%%
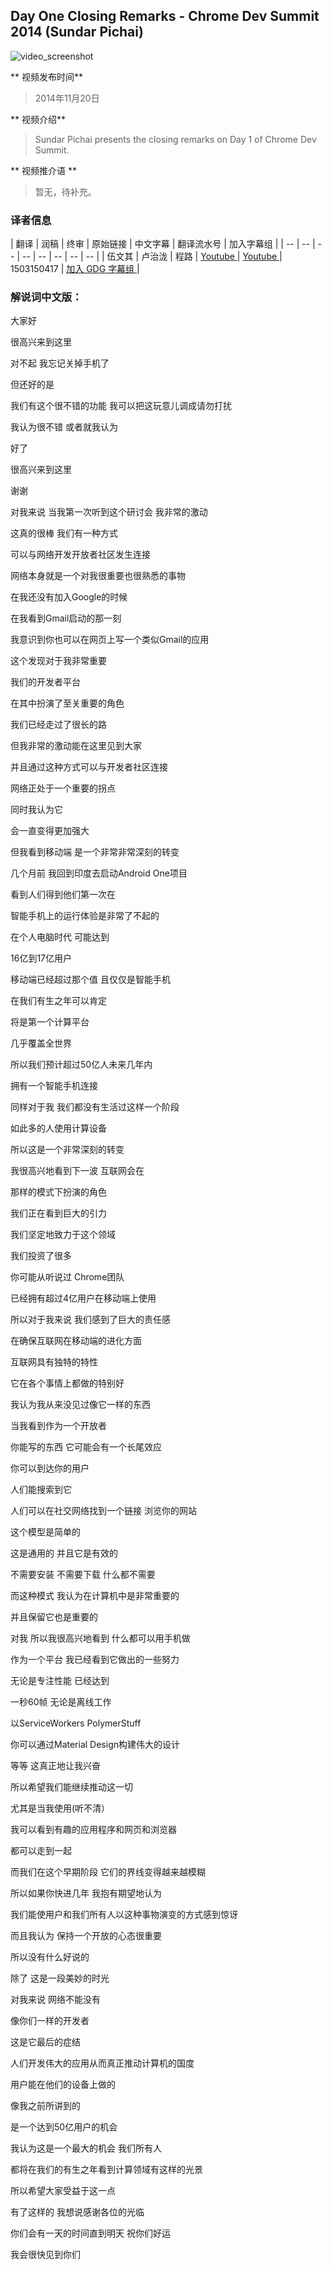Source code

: ## Day One Closing Remarks - Chrome Dev Summit 2014 (Sundar Pichai)

![video_screenshot](images/ztHMwIAbZ5M.jpg)

** 视频发布时间**
 
> 2014年11月20日

** 视频介绍**

> Sundar Pichai presents the closing remarks on Day 1 of Chrome Dev Summit.

** 视频推介语 **

>  暂无，待补充。


### 译者信息

| 翻译 | 润稿 | 终审 | 原始链接 | 中文字幕 |  翻译流水号  |  加入字幕组  |
| -- | -- | -- | -- | -- |  -- | -- | -- |
| 伍文其 | 卢治泷 | 程路 | [ Youtube ]( https://www.youtube.com/watch?v=BVWAk661NL8 )  |  [ Youtube ]( https://www.youtube.com/watch?v=FZ0_BHIAAaA ) | 1503150417 | [ 加入 GDG 字幕组 ]( http://www.gfansub.com/join_translator )  |



### 解说词中文版：

大家好 


很高兴来到这里



对不起  我忘记关掉手机了  


但还好的是 


我们有这个很不错的功能  我可以把这玩意儿调成请勿打扰


我认为很不错 或者就我认为


好了


很高兴来到这里


谢谢


对我来说 当我第一次听到这个研讨会 我非常的激动


这真的很棒 我们有一种方式


可以与网络开发开放者社区发生连接


网络本身就是一个对我很重要也很熟悉的事物


在我还没有加入Google的时候


在我看到Gmail启动的那一刻


我意识到你也可以在网页上写一个类似Gmail的应用


这个发现对于我非常重要


我们的开发者平台


在其中扮演了至关重要的角色


我们已经走过了很长的路


但我非常的激动能在这里见到大家


并且通过这种方式可以与开发者社区连接


网络正处于一个重要的拐点


同时我认为它


会一直变得更加强大


但我看到移动端 是一个非常非常深刻的转变


几个月前 我回到印度去启动Android One项目


看到人们得到他们第一次在


智能手机上的运行体验是非常了不起的


在个人电脑时代  可能达到


16亿到17亿用户


移动端已经超过那个值 且仅仅是智能手机


在我们有生之年可以肯定


将是第一个计算平台


几乎覆盖全世界


所以我们预计超过50亿人未来几年内


拥有一个智能手机连接


同样对于我  我们都没有生活过这样一个阶段


如此多的人使用计算设备


所以这是一个非常深刻的转变  


我很高兴地看到下一波 互联网会在


那样的模式下扮演的角色


我们正在看到巨大的引力


我们坚定地致力于这个领域


我们投资了很多


你可能从听说过 Chrome团队


已经拥有超过4亿用户在移动端上使用


所以对于我来说 我们感到了巨大的责任感


在确保互联网在移动端的进化方面


互联网具有独特的特性


它在各个事情上都做的特别好


我认为我从来没见过像它一样的东西


当我看到作为一个开放者


你能写的东西  它可能会有一个长尾效应


你可以到达你的用户


人们能搜索到它


人们可以在社交网络找到一个链接 浏览你的网站


这个模型是简单的


这是通用的 并且它是有效的


不需要安装 不需要下载 什么都不需要


而这种模式 我认为在计算机中是非常重要的


并且保留它也是重要的


对我 所以我很高兴地看到 什么都可以用手机做  


作为一个平台 我已经看到它做出的一些努力


无论是专注性能 已经达到


一秒60帧 无论是离线工作


以ServiceWorkers PolymerStuff


你可以通过Material Design构建伟大的设计


等等 这真正地让我兴奋


所以希望我们能继续推动这一切


尤其是当我使用(听不清）  


我可以看到有趣的应用程序和网页和浏览器


都可以走到一起


而我们在这个早期阶段  它们的界线变得越来越模糊


所以如果你快进几年 我抱有期望地认为


我们能使用户和我们所有人以这种事物演变的方式感到惊讶


而且我认为 保持一个开放的心态很重要


所以没有什么好说的


除了  这是一段美妙的时光


对我来说  网络不能没有


像你们一样的开发者


这是它最后的症结


人们开发伟大的应用从而真正推动计算机的国度


用户能在他们的设备上做的


像我之前所讲到的 


是一个达到50亿用户的机会


我认为这是一个最大的机会  我们所有人


都将在我们的有生之年看到计算领域有这样的光景


所以希望大家受益于这一点


有了这样的 我想说感谢各位的光临


你们会有一天的时间直到明天  祝你们好运


我会很快见到你们






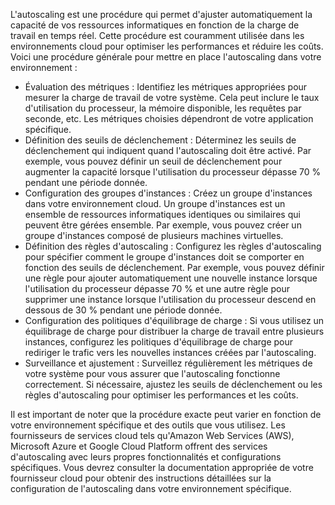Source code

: L'autoscaling est une procédure qui permet d'ajuster automatiquement la capacité de vos ressources informatiques en fonction de la charge de travail en temps réel. 
Cette procédure est couramment utilisée dans les environnements cloud pour optimiser les performances et réduire les coûts. 
Voici une procédure générale pour mettre en place l'autoscaling dans votre environnement :

- Évaluation des métriques : Identifiez les métriques appropriées pour mesurer la charge de travail de votre système.
  Cela peut inclure le taux d'utilisation du processeur, la mémoire disponible, les requêtes par seconde, etc.
  Les métriques choisies dépendront de votre application spécifique.
- Définition des seuils de déclenchement : Déterminez les seuils de déclenchement qui indiquent quand l'autoscaling doit être activé.
  Par exemple, vous pouvez définir un seuil de déclenchement pour augmenter la capacité lorsque l'utilisation du processeur dépasse 70 % pendant une période donnée.
- Configuration des groupes d'instances : Créez un groupe d'instances dans votre environnement cloud. Un groupe d'instances est un ensemble de ressources informatiques identiques
  ou similaires qui peuvent être gérées ensemble. Par exemple, vous pouvez créer un groupe d'instances composé de plusieurs machines virtuelles.
- Définition des règles d'autoscaling : Configurez les règles d'autoscaling pour spécifier comment le groupe d'instances doit se comporter en fonction des seuils de déclenchement.
  Par exemple, vous pouvez définir une règle pour ajouter automatiquement une nouvelle instance lorsque l'utilisation du processeur dépasse 70 %
  et une autre règle pour supprimer une instance lorsque l'utilisation du processeur descend en dessous de 30 % pendant une période donnée.
- Configuration des politiques d'équilibrage de charge : Si vous utilisez un équilibrage de charge pour distribuer la charge de travail entre plusieurs instances,
  configurez les politiques d'équilibrage de charge pour rediriger le trafic vers les nouvelles instances créées par l'autoscaling.
- Surveillance et ajustement : Surveillez régulièrement les métriques de votre système pour vous assurer que l'autoscaling fonctionne correctement.
  Si nécessaire, ajustez les seuils de déclenchement ou les règles d'autoscaling pour optimiser les performances et les coûts.

Il est important de noter que la procédure exacte peut varier en fonction de votre environnement spécifique et des outils que vous utilisez. 
Les fournisseurs de services cloud tels qu'Amazon Web Services (AWS), Microsoft Azure et Google Cloud Platform offrent des services d'autoscaling avec leurs propres fonctionnalités 
et configurations spécifiques. 
Vous devrez consulter la documentation appropriée de votre fournisseur cloud pour obtenir des instructions détaillées sur la configuration de l'autoscaling dans votre environnement spécifique.
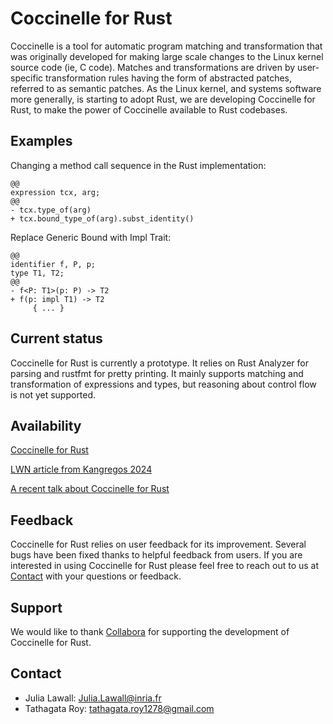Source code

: # Coccinelle for Rust

Coccinelle is a tool for automatic program matching and transformation that
was originally developed for making large scale changes to the Linux kernel
source code (ie, C code).  Matches and transformations are driven by
user-specific transformation rules having the form of abstracted patches,
referred to as semantic patches. As the Linux kernel, and systems software
more generally, is starting to adopt Rust, we are developing Coccinelle for
Rust, to make the power of Coccinelle available to Rust codebases.

## Examples

Changing a method call sequence in the Rust implementation:

<pre><code class="language-diff hljs"><span class="hljs-title">@@</span>
<span class="hljs-keyword">expression</span> tcx, arg;
<span class="hljs-title">@@</span>
<span class="hljs-deletion">- tcx.type_of(arg)</span>
<span class="hljs-addition">+ tcx.bound_type_of(arg).subst_identity()</span>
</code></pre>

Replace Generic Bound with Impl Trait:

<pre><code class="language-diff hljs"><span class="hljs-title">@@</span>
<span class="hljs-keyword">identifier</span> f, P, p;
<span class="hljs-keyword">type</span> T1, T2;
<span class="hljs-title">@@</span>
<span class="hljs-deletion">- f&lt;P: T1&gt;(p: P) -&gt; T2</span>
<span class="hljs-addition">+ f(p: impl T1) -&gt; T2</span>
     { ... }
</code></pre>

## Current status

Coccinelle for Rust is currently a prototype.  It relies on Rust Analyzer
for parsing and rustfmt for pretty printing.  It mainly supports matching
and transformation of expressions and types, but reasoning about control
flow is not yet supported.

## Availability

[Coccinelle for Rust](https://gitlab.inria.fr/coccinelle/coccinelleforrust.git)

[LWN article from Kangregos 2024](https://lwn.net/Articles/991399/)

[A recent talk about Coccinelle for Rust](https://gitlab.inria.fr/coccinelle/coccinelleforrust/-/raw/ctl2/talks/lpc24.pdf?ref_type=heads)

## Feedback

Coccinelle for Rust relies on user feedback for its improvement.
Several bugs have been fixed thanks to helpful feedback from users.
If you are interested in using Coccinelle for Rust please feel free to
reach out to us at [Contact](#Contact) with your questions or feedback.


## Support

We would like to thank [Collabora](https://www.collabora.com) for supporting
the development of Coccinelle for Rust.

## Contact

- Julia Lawall: [Julia.Lawall@inria.fr](mailto:Julia.Lawall@inria.fr)
- Tathagata Roy: [tathagata.roy1278@gmail.com](mailto:tathagata.roy1278@gmail.com)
%%
■ **What the exercise asks**
Pictures excluded, reproduce only the part above that opens with the line holding "对我 所以我很高兴地看到 什么都可以用手机做" and closes with the line holding "- Évaluation des", exactly as written.

■ **Solution to this problem**
对我 所以我很高兴地看到 什么都可以用手机做  


作为一个平台 我已经看到它做出的一些努力


无论是专注性能 已经达到


一秒60帧 无论是离线工作


以ServiceWorkers PolymerStuff


你可以通过Material Design构建伟大的设计


等等 这真正地让我兴奋


所以希望我们能继续推动这一切


尤其是当我使用(听不清）  


我可以看到有趣的应用程序和网页和浏览器


都可以走到一起


而我们在这个早期阶段  它们的界线变得越来越模糊


所以如果你快进几年 我抱有期望地认为


我们能使用户和我们所有人以这种事物演变的方式感到惊讶


而且我认为 保持一个开放的心态很重要


所以没有什么好说的


除了  这是一段美妙的时光


对我来说  网络不能没有


像你们一样的开发者


这是它最后的症结


人们开发伟大的应用从而真正推动计算机的国度


用户能在他们的设备上做的


像我之前所讲到的 


是一个达到50亿用户的机会


我认为这是一个最大的机会  我们所有人


都将在我们的有生之年看到计算领域有这样的光景


所以希望大家受益于这一点


有了这样的 我想说感谢各位的光临


你们会有一天的时间直到明天  祝你们好运


我会很快见到你们






Source code

: L'autoscaling est une procédure qui permet d'ajuster automatiquement la capacité de vos ressources informatiques en fonction de la charge de travail en temps réel. 
Cette procédure est couramment utilisée dans les environnements cloud pour optimiser les performances et réduire les coûts. 
Voici une procédure générale pour mettre en place l'autoscaling dans votre environnement :

- Évaluation des métriques : Identifiez les métriques appropriées pour mesurer la charge de travail de votre système.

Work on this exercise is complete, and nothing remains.